Trump cancela encontro com Kim Jong-un

O presidente dos EUA cancelou a cimeira com o líder da Coreia do Norte, que estava prevista para 12 de junho em Singapura

"Querido senhor secretário-geral". Assim começa a carta de Donald Trump endereçada ao ditador da Coreia do Norte, Kim Jong-un, na qual cancela o encontro bilateral, agendado para Singapura.

"Infelizmente, com base no vosso comunicado mais recente eivado de raiva tremenda e hostilidade aberta, sinto que não é apropriado, nesta altura, que se realize este encontro há muito planeado", explica.

O presidente dos EUA, que há dois dias deixara no ar a hipótese de que a cimeira fosse adiada, acabou por deixar uma ameaça no ar: "Vocês falam das vossas capacidades nucleares, mas as nossas são tão excecionais e fortes que rezo a Deus que nunca tenham de ser usadas."

Trump revela na missiva que "espera um dia conhecer" Kim Jong-un e que se este mudar de ideias, que o contacte, por telefone ou por carta.

O presidente norte-americano agradece a libertação dos três reféns, um "bonito gesto, muito apreciado".

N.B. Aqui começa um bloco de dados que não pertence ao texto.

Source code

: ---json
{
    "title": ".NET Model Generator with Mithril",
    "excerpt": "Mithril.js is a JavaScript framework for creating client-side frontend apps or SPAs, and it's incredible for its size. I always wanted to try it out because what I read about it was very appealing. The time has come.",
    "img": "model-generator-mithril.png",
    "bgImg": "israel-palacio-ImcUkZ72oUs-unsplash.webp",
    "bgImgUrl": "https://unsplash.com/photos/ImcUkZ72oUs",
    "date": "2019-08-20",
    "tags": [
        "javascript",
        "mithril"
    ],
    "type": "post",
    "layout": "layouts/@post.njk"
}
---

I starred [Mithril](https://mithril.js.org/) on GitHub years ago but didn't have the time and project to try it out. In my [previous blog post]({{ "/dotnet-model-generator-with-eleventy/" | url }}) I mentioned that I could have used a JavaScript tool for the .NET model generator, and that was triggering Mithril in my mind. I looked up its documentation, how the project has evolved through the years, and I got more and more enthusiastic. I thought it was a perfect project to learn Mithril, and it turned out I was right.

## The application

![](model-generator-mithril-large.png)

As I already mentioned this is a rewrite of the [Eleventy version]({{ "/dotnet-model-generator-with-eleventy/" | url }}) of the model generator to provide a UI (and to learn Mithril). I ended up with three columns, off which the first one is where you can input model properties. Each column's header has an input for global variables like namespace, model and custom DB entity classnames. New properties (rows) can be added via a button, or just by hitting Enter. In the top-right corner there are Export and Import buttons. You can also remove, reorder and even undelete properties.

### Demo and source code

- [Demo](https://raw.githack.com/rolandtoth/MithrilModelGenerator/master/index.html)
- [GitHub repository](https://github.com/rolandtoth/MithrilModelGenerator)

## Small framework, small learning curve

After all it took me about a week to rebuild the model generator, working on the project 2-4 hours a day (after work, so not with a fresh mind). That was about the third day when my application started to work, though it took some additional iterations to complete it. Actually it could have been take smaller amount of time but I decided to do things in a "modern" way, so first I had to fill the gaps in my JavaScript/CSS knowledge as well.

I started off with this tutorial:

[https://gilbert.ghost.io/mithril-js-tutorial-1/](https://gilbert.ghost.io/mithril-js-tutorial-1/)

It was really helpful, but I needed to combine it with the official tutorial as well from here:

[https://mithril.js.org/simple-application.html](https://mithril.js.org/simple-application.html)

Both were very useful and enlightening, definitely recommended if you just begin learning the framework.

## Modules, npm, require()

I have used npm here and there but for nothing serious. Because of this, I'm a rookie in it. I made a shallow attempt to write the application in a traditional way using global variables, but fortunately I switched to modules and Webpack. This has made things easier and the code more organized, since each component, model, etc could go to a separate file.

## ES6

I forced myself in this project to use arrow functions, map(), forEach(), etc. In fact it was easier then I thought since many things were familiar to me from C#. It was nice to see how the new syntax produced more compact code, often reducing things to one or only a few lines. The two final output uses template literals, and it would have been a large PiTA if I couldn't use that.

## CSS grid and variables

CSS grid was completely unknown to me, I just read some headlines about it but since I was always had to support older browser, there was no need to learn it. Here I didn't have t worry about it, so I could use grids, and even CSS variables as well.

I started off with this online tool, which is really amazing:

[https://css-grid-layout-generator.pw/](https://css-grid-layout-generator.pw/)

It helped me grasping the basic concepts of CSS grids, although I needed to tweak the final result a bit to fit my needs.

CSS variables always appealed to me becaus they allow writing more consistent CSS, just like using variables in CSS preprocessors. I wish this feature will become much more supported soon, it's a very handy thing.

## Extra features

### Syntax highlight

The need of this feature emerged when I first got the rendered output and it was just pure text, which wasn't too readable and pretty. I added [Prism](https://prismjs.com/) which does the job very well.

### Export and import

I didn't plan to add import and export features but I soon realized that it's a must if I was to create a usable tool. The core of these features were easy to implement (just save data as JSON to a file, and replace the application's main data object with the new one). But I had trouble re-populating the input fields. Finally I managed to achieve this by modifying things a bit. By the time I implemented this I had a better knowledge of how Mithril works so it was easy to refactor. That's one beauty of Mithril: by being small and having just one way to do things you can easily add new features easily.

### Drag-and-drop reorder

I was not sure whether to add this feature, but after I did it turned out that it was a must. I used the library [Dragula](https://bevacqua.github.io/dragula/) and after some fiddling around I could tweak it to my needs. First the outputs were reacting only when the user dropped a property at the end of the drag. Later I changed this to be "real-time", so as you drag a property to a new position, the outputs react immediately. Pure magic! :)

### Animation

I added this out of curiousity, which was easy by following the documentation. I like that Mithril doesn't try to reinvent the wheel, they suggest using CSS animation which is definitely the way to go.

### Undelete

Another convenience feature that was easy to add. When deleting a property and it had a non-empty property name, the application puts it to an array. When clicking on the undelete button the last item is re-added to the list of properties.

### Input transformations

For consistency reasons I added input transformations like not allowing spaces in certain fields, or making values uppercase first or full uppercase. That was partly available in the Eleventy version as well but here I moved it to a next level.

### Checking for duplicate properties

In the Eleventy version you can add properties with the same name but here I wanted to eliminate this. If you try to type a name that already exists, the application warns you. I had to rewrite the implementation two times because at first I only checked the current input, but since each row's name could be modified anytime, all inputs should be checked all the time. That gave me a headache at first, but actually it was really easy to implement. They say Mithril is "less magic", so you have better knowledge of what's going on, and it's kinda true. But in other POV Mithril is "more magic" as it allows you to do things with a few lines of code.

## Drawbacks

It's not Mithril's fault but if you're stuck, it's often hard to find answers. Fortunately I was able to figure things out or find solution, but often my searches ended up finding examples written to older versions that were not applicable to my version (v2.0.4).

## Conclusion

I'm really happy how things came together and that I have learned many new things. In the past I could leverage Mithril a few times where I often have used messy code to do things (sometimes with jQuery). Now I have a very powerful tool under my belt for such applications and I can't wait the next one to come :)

As relações começaram a deteriorar-se quando iniciaram os exercícios militares conjuntos EUA-Coreia do Sul, na semana passada, e com as declarações do novo conselheiro de segurança, John Bolton, a sugerir que se seguisse o "modelo líbio" para o fim do programa nuclear. As declarações foram recebidas como insultuosas: é que Muammar Kadhafi abdicou do programa nuclear e acabou morto pelas mãos da população, após intervenção militar da NATO.

Na altura foi o primeiro vice-ministro dos Negócios Estrangeiros, Kim Kye Gwan, quem reagiu: "O mundo sabe muito bem que o nosso país não é nem a Líbia nem o Iraque, que tiveram um destino infeliz. É absolutamente absurdo ousar comparar a Coreia do Norte, um Estado com armas nucleares, à Líbia, que estava no estágio inicial do desenvolvimento nuclear." E depois lembrou que John Bolton é persona non grata em Pyongyang: "Nós não escondemos o nosso sentimento de repugnância para com ele."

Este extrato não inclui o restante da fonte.